Elon Musk slams CA air board over credits for zero-emissions vehicles

 

Elon Musk2Stiffed, as he sees it, by bureaucratic incompetence, Elon Musk took the California Air Resources Board to task for the way it handles zero-emissions vehicle (ZEV) credits — at a moment when Musk’s plans for success require a huge leap forward in business expansion.

“The California Air Resources Board is being incredibly weak in its application of ZEV credits,” Musk told those listening in on the company’s latest earnings call, as Bloomberg reported. “The standards are pathetically low. They need to be increased. There’s massive lobbying by the big car companies to prevent CARB from increasing the ZEV credit mandate, which they absolutely damn well should. It’s a crying shame that they haven’t. And as a result, you can barely sell the ZEV credits for pennies on the dollar.”

Musk has enjoyed the benefit of pre-existing policy, which required auto companies falling short of CARB standards to turn to Tesla for help. “California has a Zero Emissions Vehicle Standard that requires a percentage of all auto sales in the state to be zero emission vehicles. There are two ways to meet the standard — either a company has to sell a certain number of emission-free cars, or it has to offset the failure to do so by buying credits from another company that is exceeding the standard,” CNBC explained. “The program has been a source of revenue for Tesla — in 2013, the company made just short of $130 million selling the credits to other car companies, according to CleanTechnica. Then, in the latest quarter, Tesla only ‘recognized an insignificant amount of ZEV credit revenue,’ according to a letter to shareholders.”

Round two

The tiff marked the second time Musk publicly tangled with the CARB on matters of automobile policy. Following the Volkswagen emissions cheating scandal, Musk signed an open letter to the Air Resources Board that portrayed the board’s measures as foolish and futile, arguing instead for an approach that would require Volkswagen to make dramatically more emissions-free cars. “For a significant fraction of the non-compliant diesel cars already in the hands of drivers, there is no real solution. Drivers won’t come in for a fix that compromises performance,” the letter read. “Further, solutions which result in net greater CO2 emissions, a regulated pollutant, are inappropriate for CARB to endorse. Retrofitting urea tank systems to small cars is costly and impractical. Some cars may be fixed, but many won’t and will be crushed before they are fixed.”

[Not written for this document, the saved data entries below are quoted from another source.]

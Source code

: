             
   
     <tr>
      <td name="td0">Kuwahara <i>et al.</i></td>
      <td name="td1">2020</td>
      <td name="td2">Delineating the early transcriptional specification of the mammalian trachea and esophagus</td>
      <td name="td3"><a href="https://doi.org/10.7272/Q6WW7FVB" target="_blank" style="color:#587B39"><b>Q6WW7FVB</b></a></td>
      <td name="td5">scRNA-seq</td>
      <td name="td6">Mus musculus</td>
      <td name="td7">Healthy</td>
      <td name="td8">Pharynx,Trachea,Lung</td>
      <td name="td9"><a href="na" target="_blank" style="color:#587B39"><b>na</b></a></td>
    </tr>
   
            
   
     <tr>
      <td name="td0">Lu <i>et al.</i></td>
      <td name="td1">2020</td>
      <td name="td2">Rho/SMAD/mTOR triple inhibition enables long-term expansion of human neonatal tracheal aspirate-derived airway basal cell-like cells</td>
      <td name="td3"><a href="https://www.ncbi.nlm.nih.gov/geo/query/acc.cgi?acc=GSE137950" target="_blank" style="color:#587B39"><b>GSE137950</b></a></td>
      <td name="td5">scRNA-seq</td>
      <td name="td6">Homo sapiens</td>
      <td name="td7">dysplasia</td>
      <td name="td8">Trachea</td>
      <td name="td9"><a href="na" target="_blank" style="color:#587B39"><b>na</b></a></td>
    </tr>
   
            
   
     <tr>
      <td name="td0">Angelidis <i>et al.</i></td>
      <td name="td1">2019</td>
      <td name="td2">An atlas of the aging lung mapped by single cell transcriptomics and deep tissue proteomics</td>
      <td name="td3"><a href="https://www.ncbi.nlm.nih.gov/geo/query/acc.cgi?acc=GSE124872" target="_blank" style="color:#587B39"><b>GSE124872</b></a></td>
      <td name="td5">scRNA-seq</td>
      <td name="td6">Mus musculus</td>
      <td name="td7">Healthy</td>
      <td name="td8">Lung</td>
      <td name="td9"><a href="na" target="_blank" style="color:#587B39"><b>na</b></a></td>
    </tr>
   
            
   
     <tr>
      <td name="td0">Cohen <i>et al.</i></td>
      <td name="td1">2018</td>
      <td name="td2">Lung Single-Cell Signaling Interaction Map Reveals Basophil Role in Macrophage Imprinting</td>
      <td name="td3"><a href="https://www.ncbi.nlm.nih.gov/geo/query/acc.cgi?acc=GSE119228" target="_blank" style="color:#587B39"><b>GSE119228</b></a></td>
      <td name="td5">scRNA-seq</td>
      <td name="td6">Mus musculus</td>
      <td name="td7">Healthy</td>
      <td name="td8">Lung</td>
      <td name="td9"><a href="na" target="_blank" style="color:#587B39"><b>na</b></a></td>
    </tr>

“A giant sum of money thus will be wasted in attempting to fix cars that cannot all be fixed, and where the fix may be worse than the problem if the cars are crushed well before the end of their useful lives. We, the undersigned, instead encourage the CARB to show leadership in directing VW to ‘cure the air, not the cars’ and reap multiples of what damage has been caused while strongly advancing California’s interests in transitioning to zero emission vehicles.”

Production prep

But Musk’s current frustrations suggested some urgency to settle scores before buckling in for a big production push. Tesla’s plans for extraordinarily rapid growth have promised a substantial increase in activity around its manufacturing plant in Fremont, California, purchased from Toyota after its partner in the property, GM, backed out of its role in the wake of the financial crisis. Musk’s automaker has already “announced plans for a gigantic increase in output when its $35,000 Model 3 enters production,” Green Car Reports noted. “That ex-GM plant had a capacity of half a million cars […]. Six years later, Tesla says it is now building 2,000 electric cars a week at the Fremont plant.”

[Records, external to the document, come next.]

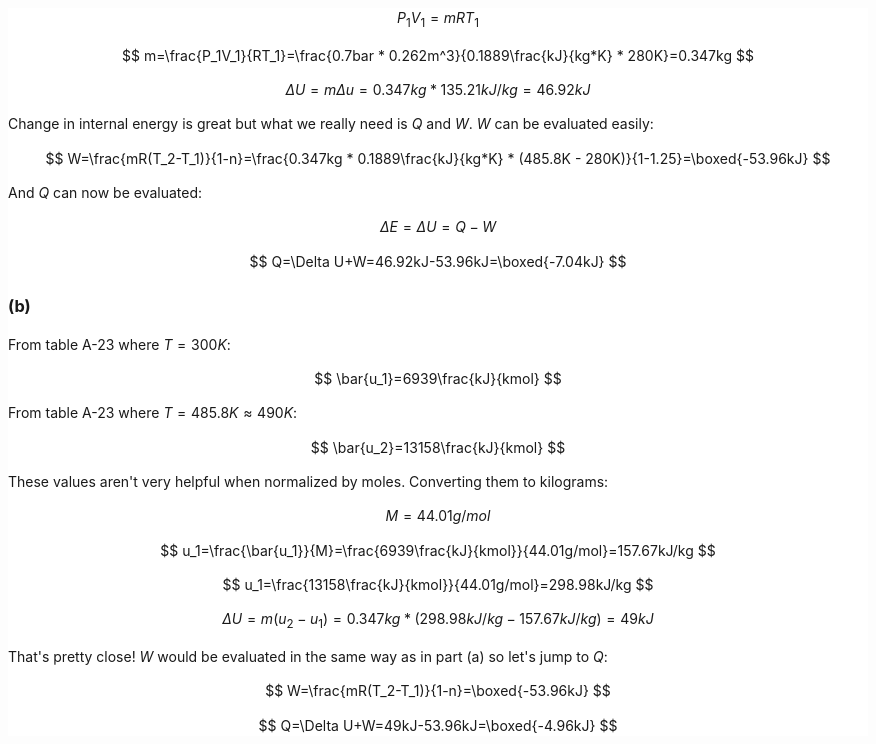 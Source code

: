 $$
P_1V_1=mRT_1
$$

$$
m=\frac{P_1V_1}{RT_1}=\frac{0.7bar * 0.262m^3}{0.1889\frac{kJ}{kg*K} * 280K}=0.347kg
$$

$$
\Delta U=m\Delta u=0.347kg * 135.21kJ/kg=46.92kJ
$$

Change in internal energy is great but what we really need is $Q$ and $W$. $W$ can be evaluated easily:

$$
W=\frac{mR(T_2-T_1)}{1-n}=\frac{0.347kg * 0.1889\frac{kJ}{kg*K} * (485.8K - 280K)}{1-1.25}=\boxed{-53.96kJ}
$$

And $Q$ can now be evaluated:

$$
\Delta E=\Delta U=Q-W
$$

$$
Q=\Delta U+W=46.92kJ-53.96kJ=\boxed{-7.04kJ}
$$

### (b)

From table A-23 where $T=300K$:

$$
\bar{u_1}=6939\frac{kJ}{kmol}
$$

From table A-23 where $T=485.8K\approx 490K$:

$$
\bar{u_2}=13158\frac{kJ}{kmol}
$$

These values aren't very helpful when normalized by moles. Converting them to kilograms:

$$
M=44.01g/mol
$$

$$
u_1=\frac{\bar{u_1}}{M}=\frac{6939\frac{kJ}{kmol}}{44.01g/mol}=157.67kJ/kg
$$

$$
u_1=\frac{13158\frac{kJ}{kmol}}{44.01g/mol}=298.98kJ/kg
$$

$$
\Delta U=m(u_2-u_1)=0.347kg*(298.98kJ/kg-157.67kJ/kg)=49kJ
$$

That's pretty close! $W$ would be evaluated in the same way as in part (a) so let's jump to $Q$:

$$
W=\frac{mR(T_2-T_1)}{1-n}=\boxed{-53.96kJ}
$$

$$
Q=\Delta U+W=49kJ-53.96kJ=\boxed{-4.96kJ}
$$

The room for growth has spurred activity inside and outside its doors. Now, “companies small and large are looking to cluster operations around Tesla’s 5.3 million square foot factory in Fremont to help with production and also with research and development,” the San Francisco Business Journal reported. “Such companies range from a locally grown machine shop making parts for Tesla’s battery packs to a giant Mexican producer of plastic and foam auto parts opening an East Bay factory with 280 jobs.”